**Problem requirements:** With all images left out, restate the records below exactly as written.

(Pictures paired with source code)
################
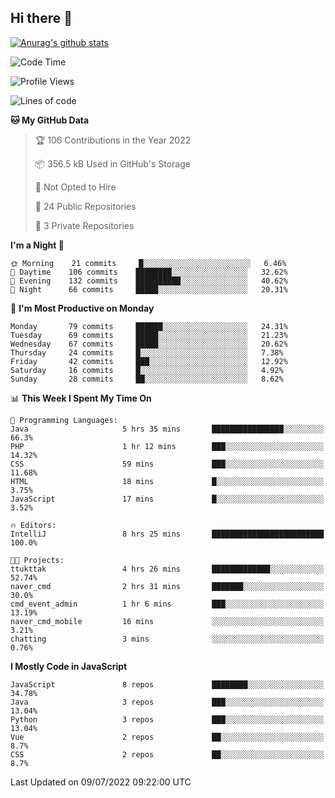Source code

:## Hi there 👋

[![Anurag's github stats](https://github-readme-stats.vercel.app/api?username=Songwonseok)](https://github.com/anuraghazra/github-readme-stats)



<!--START_SECTION:waka-->
![Code Time](http://img.shields.io/badge/Code%20Time-1%2C598%20hrs%2014%20mins-blue)

![Profile Views](http://img.shields.io/badge/Profile%20Views-0-blue)

![Lines of code](https://img.shields.io/badge/From%20Hello%20World%20I%27ve%20Written-3%20Million%20lines%20of%20code-blue)

**🐱 My GitHub Data** 

> 🏆 106 Contributions in the Year 2022
 > 
> 📦 356.5 kB Used in GitHub's Storage 
 > 
> 🚫 Not Opted to Hire
 > 
> 📜 24 Public Repositories 
 > 
> 🔑 3 Private Repositories  
 > 
**I'm a Night 🦉** 

```text
🌞 Morning    21 commits     █░░░░░░░░░░░░░░░░░░░░░░░░   6.46% 
🌆 Daytime    106 commits    ████████░░░░░░░░░░░░░░░░░   32.62% 
🌃 Evening    132 commits    ██████████░░░░░░░░░░░░░░░   40.62% 
🌙 Night      66 commits     █████░░░░░░░░░░░░░░░░░░░░   20.31%

```
📅 **I'm Most Productive on Monday** 

```text
Monday       79 commits     ██████░░░░░░░░░░░░░░░░░░░   24.31% 
Tuesday      69 commits     █████░░░░░░░░░░░░░░░░░░░░   21.23% 
Wednesday    67 commits     █████░░░░░░░░░░░░░░░░░░░░   20.62% 
Thursday     24 commits     █░░░░░░░░░░░░░░░░░░░░░░░░   7.38% 
Friday       42 commits     ███░░░░░░░░░░░░░░░░░░░░░░   12.92% 
Saturday     16 commits     █░░░░░░░░░░░░░░░░░░░░░░░░   4.92% 
Sunday       28 commits     ██░░░░░░░░░░░░░░░░░░░░░░░   8.62%

```


📊 **This Week I Spent My Time On** 

```text
💬 Programming Languages: 
Java                     5 hrs 35 mins       ████████████████░░░░░░░░░   66.3% 
PHP                      1 hr 12 mins        ███░░░░░░░░░░░░░░░░░░░░░░   14.32% 
CSS                      59 mins             ███░░░░░░░░░░░░░░░░░░░░░░   11.68% 
HTML                     18 mins             █░░░░░░░░░░░░░░░░░░░░░░░░   3.75% 
JavaScript               17 mins             █░░░░░░░░░░░░░░░░░░░░░░░░   3.52%

🔥 Editors: 
IntelliJ                 8 hrs 25 mins       █████████████████████████   100.0%

🐱‍💻 Projects: 
ttukttak                 4 hrs 26 mins       █████████████░░░░░░░░░░░░   52.74% 
naver_cmd                2 hrs 31 mins       ███████░░░░░░░░░░░░░░░░░░   30.0% 
cmd_event_admin          1 hr 6 mins         ███░░░░░░░░░░░░░░░░░░░░░░   13.19% 
naver_cmd_mobile         16 mins             ░░░░░░░░░░░░░░░░░░░░░░░░░   3.21% 
chatting                 3 mins              ░░░░░░░░░░░░░░░░░░░░░░░░░   0.76%

```

**I Mostly Code in JavaScript** 

```text
JavaScript               8 repos             ████████░░░░░░░░░░░░░░░░░   34.78% 
Java                     3 repos             ███░░░░░░░░░░░░░░░░░░░░░░   13.04% 
Python                   3 repos             ███░░░░░░░░░░░░░░░░░░░░░░   13.04% 
Vue                      2 repos             ██░░░░░░░░░░░░░░░░░░░░░░░   8.7% 
CSS                      2 repos             ██░░░░░░░░░░░░░░░░░░░░░░░   8.7%

```



 Last Updated on 09/07/2022 09:22:00 UTC
<!--END_SECTION:waka-->
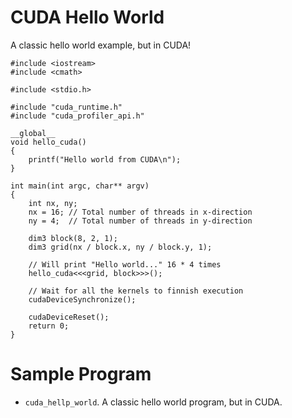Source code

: # CUDA Hello World

A classic hello world example, but in CUDA!

```
#include <iostream>
#include <cmath>

#include <stdio.h>

#include "cuda_runtime.h"
#include "cuda_profiler_api.h"

__global__
void hello_cuda()
{
    printf("Hello world from CUDA\n");
}

int main(int argc, char** argv)
{
    int nx, ny;
    nx = 16; // Total number of threads in x-direction
    ny = 4;  // Total number of threads in y-direction

    dim3 block(8, 2, 1);
    dim3 grid(nx / block.x, ny / block.y, 1);

    // Will print "Hello world..." 16 * 4 times
    hello_cuda<<<grid, block>>>();

    // Wait for all the kernels to finnish execution
    cudaDeviceSynchronize();

    cudaDeviceReset();
    return 0;
}
```

# Sample Program

* `cuda_hellp_world`. A classic hello world program, but in CUDA.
################
**Solution to the problem:**
Source code

:## Hi there 👋

[![Anurag's github stats](https://github-readme-stats.vercel.app/api?username=Songwonseok)](https://github.com/anuraghazra/github-readme-stats)



<!--START_SECTION:waka-->
![Code Time](http://img.shields.io/badge/Code%20Time-1%2C598%20hrs%2014%20mins-blue)

![Profile Views](http://img.shields.io/badge/Profile%20Views-0-blue)

![Lines of code](https://img.shields.io/badge/From%20Hello%20World%20I%27ve%20Written-3%20Million%20lines%20of%20code-blue)

**🐱 My GitHub Data** 

> 🏆 106 Contributions in the Year 2022
 > 
> 📦 356.5 kB Used in GitHub's Storage 
 > 
> 🚫 Not Opted to Hire
 > 
> 📜 24 Public Repositories 
 > 
> 🔑 3 Private Repositories  
 > 
**I'm a Night 🦉** 

```text
🌞 Morning    21 commits     █░░░░░░░░░░░░░░░░░░░░░░░░   6.46% 
🌆 Daytime    106 commits    ████████░░░░░░░░░░░░░░░░░   32.62% 
🌃 Evening    132 commits    ██████████░░░░░░░░░░░░░░░   40.62% 
🌙 Night      66 commits     █████░░░░░░░░░░░░░░░░░░░░   20.31%

```
📅 **I'm Most Productive on Monday** 

```text
Monday       79 commits     ██████░░░░░░░░░░░░░░░░░░░   24.31% 
Tuesday      69 commits     █████░░░░░░░░░░░░░░░░░░░░   21.23% 
Wednesday    67 commits     █████░░░░░░░░░░░░░░░░░░░░   20.62% 
Thursday     24 commits     █░░░░░░░░░░░░░░░░░░░░░░░░   7.38% 
Friday       42 commits     ███░░░░░░░░░░░░░░░░░░░░░░   12.92% 
Saturday     16 commits     █░░░░░░░░░░░░░░░░░░░░░░░░   4.92% 
Sunday       28 commits     ██░░░░░░░░░░░░░░░░░░░░░░░   8.62%

```


📊 **This Week I Spent My Time On** 

```text
💬 Programming Languages: 
Java                     5 hrs 35 mins       ████████████████░░░░░░░░░   66.3% 
PHP                      1 hr 12 mins        ███░░░░░░░░░░░░░░░░░░░░░░   14.32% 
CSS                      59 mins             ███░░░░░░░░░░░░░░░░░░░░░░   11.68% 
HTML                     18 mins             █░░░░░░░░░░░░░░░░░░░░░░░░   3.75% 
JavaScript               17 mins             █░░░░░░░░░░░░░░░░░░░░░░░░   3.52%

🔥 Editors: 
IntelliJ                 8 hrs 25 mins       █████████████████████████   100.0%

🐱‍💻 Projects: 
ttukttak                 4 hrs 26 mins       █████████████░░░░░░░░░░░░   52.74% 
naver_cmd                2 hrs 31 mins       ███████░░░░░░░░░░░░░░░░░░   30.0% 
cmd_event_admin          1 hr 6 mins         ███░░░░░░░░░░░░░░░░░░░░░░   13.19% 
naver_cmd_mobile         16 mins             ░░░░░░░░░░░░░░░░░░░░░░░░░   3.21% 
chatting                 3 mins              ░░░░░░░░░░░░░░░░░░░░░░░░░   0.76%

```

**I Mostly Code in JavaScript** 

```text
JavaScript               8 repos             ████████░░░░░░░░░░░░░░░░░   34.78% 
Java                     3 repos             ███░░░░░░░░░░░░░░░░░░░░░░   13.04% 
Python                   3 repos             ███░░░░░░░░░░░░░░░░░░░░░░   13.04% 
Vue                      2 repos             ██░░░░░░░░░░░░░░░░░░░░░░░   8.7% 
CSS                      2 repos             ██░░░░░░░░░░░░░░░░░░░░░░░   8.7%

```



 Last Updated on 09/07/2022 09:22:00 UTC
<!--END_SECTION:waka-->
Source code

: # CUDA Hello World

A classic hello world example, but in CUDA!

```
#include <iostream>
#include <cmath>

#include <stdio.h>

#include "cuda_runtime.h"
#include "cuda_profiler_api.h"

__global__
void hello_cuda()
{
    printf("Hello world from CUDA\n");
}

int main(int argc, char** argv)
{
    int nx, ny;
    nx = 16; // Total number of threads in x-direction
    ny = 4;  // Total number of threads in y-direction

    dim3 block(8, 2, 1);
    dim3 grid(nx / block.x, ny / block.y, 1);

    // Will print "Hello world..." 16 * 4 times
    hello_cuda<<<grid, block>>>();

    // Wait for all the kernels to finnish execution
    cudaDeviceSynchronize();

    cudaDeviceReset();
    return 0;
}
```

# Sample Program

* `cuda_hellp_world`. A classic hello world program, but in CUDA.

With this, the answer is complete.